第23話 修羅場という字は修羅の独擅場と書く

 どうにか穏便に偽装カップルを解消したいが、誰一人解放してくれない件について。


 どころか状況がますます悪化している件。


 おかしい。こんなはずじゃ。


 なんだってこんなことに。


「……そうだ、あの爺さん」


 思い出したことがある。

 それはおよそひと月前。

 大学からバイトに向かう道中のこと。

 路地をひとり歩いていた俺に声をかけてきた詐欺師然とした好々爺がいた。

 背中の曲がった老人に押し売りされた先着一名限定のチケット。


 あの券が――


『ふぉっふぉ、楽しんで居るようじゃな、青年』


 聞き覚えがある声に顔を上げた。

 今一番会いたい人の声だ。


 視線を上げた先、一面張りのガラスのビルに老人の姿が映っている。


「爺さん! あんたに聞きたいことが――」


 鏡の向こうで隣に立つ爺さんの方に体を向けた。

 だが、そこには誰もいない。


「……は? 何がどうなって」


 ガラスを見る。爺さんが映っている。

 隣を見る。誰もいない。


 鏡の中だけに老人の姿が映し出されている。


『ふぉっふぉ。探しても無駄じゃ。青年とわしでは文字通り【住む世界が違う】からの』

「どういう意味だ」

『分からんか? それとも、理解したくないだけか?』

「……あのチケットは、本物だったのか?」

『左様』

「なんなんだよ、なんなんだよこれッ! 俺はどうなる、どうすればいいッ‼」

『何を狼狽しておる。お主が望んだ世界じゃ。精一杯楽しめばよかろう』

「……はっ、冗談きついぜ。いつ背中から刺されてもおかしくないじゃねえかよ」


 気づいたんだ。

 俺が好意だと錯覚していた、女性陣からの歩み寄り。

 あれはそう。

 ナンパ初心者が女性に勇気を振り絞る行為と同じ。


 つまり……性欲から滲み出た、悪意だ。


 こんなことになるってわかっていたら、もっと慎重に行動していた。

 恋人のフリの相談なんて軽々しく受けなかった。


 ああ、くそ。


「そうだ。何が男女比がおかしいだ。普通に1:1じゃねえか、詐欺じゃねえか! 元の世界に帰せよ‼」

『ふぉっふぉ。男性の人口が女性より極端に少ないなど・・の理由とは言ったが、必ず男女比がおかしいとは言っておらんぞ?』

「はぁ? だったら浮気や寝取られのセーフティはどうなってるのか言ってみろよ!」

『ED率』


 は?


『Erectile Dysfunction、勃起不全。身体的あるいは精神的な理由から十分な勃起が出来ない男が多いのじゃよ。第二次性徴で生殖器がほとんど発達しないと言うべきかの』

「待て待て待て! そんなのいざ本番にならないと分かんないだろ!」

『それが分かるのじゃよ。そっちの世界の女は副嗅覚系というフェロモンを嗅ぎ取る器官が発達しておっての、オスの持つ精力に強く惹かれるのじゃ』


 ……それって、つまり。


『精力こそ正義なのに性欲が枯れた男ばかりの世界に雄が一人。鞍替えしようとする女などおらんよ』


 爺さんは「元から恋人がおる場合に操を立てて破らない女はおるかもしれんがな」と付け加えた。

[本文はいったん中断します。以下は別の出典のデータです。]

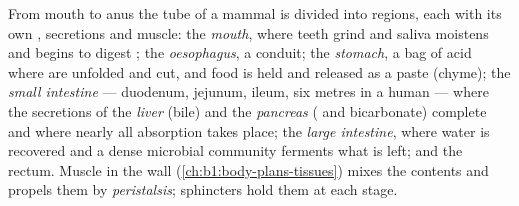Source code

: \begin{proposition}\label{prop:b1:digestion-absorption:tract}
From mouth to anus the tube of a mammal is divided into regions, each
with its own , secretions and muscle: the \emph{mouth}, where
teeth grind and saliva moistens and begins to digest ; the
\emph{oesophagus}, a conduit; the \emph{stomach}, a bag of acid where
 are unfolded and cut, and food is held and released as a
paste (chyme); the \emph{small intestine} --- duodenum, jejunum, ileum,
six metres in a human --- where the secretions of the \emph{liver}
(bile) and the \emph{pancreas} ( and bicarbonate) complete
 and where nearly all absorption takes place; the \emph{large
intestine}, where water is recovered and a dense microbial community
ferments what is left; and the rectum. Muscle in the wall
(\cref{ch:b1:body-plans-tissues}) mixes the contents and propels them
by \emph{peristalsis}; sphincters hold them at each stage.
\end{proposition}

 そう言えば最初に会ったときも、「据え膳食わぬは女の恥」なんて世界じゃないって言ってたか。

 その辺はどこの世界も同じらしい。


 納得できない話じゃない。

 が、どうにも腑に落ちない。


「……爺さんさ、詳しすぎねえか?」


 何者なんだ。

 そういう意図で問いかけた。


『わしか? そうだな――』


 爺さんの口が三日月のように弓なりを描く。


『お主の前任者、とでも言っておくか』

「前任者だと?」

『左様。お主は問うたな。「どうすればいい」と。性欲が枯れるまでその世界で生きよ。その時お主は元の世界に戻れる』

「……なんで俺なんだ」

『さあのぉ。選んだのはチケットじゃ。わしが選んだわけではない』

「無責任な」

『ふぉっふぉ。わし程責任感の強い男などそうは居るまいて! なにせ現役時代は寄ってくる女をみんな囲い、みんな幸せにしたからの!』


 それって無責任ってことじゃねえのか。

 ダメだ。

 この爺さんと話してるとおかしくなる。


 怖いんだよ。

 もっと普通の恋愛をして、平凡に生きて、ありふれた死に方が出来ればよかったんだ。

 それが気づけばこんな訳の分からない世界に放り込まれてて、不安になって何が悪いんだよ。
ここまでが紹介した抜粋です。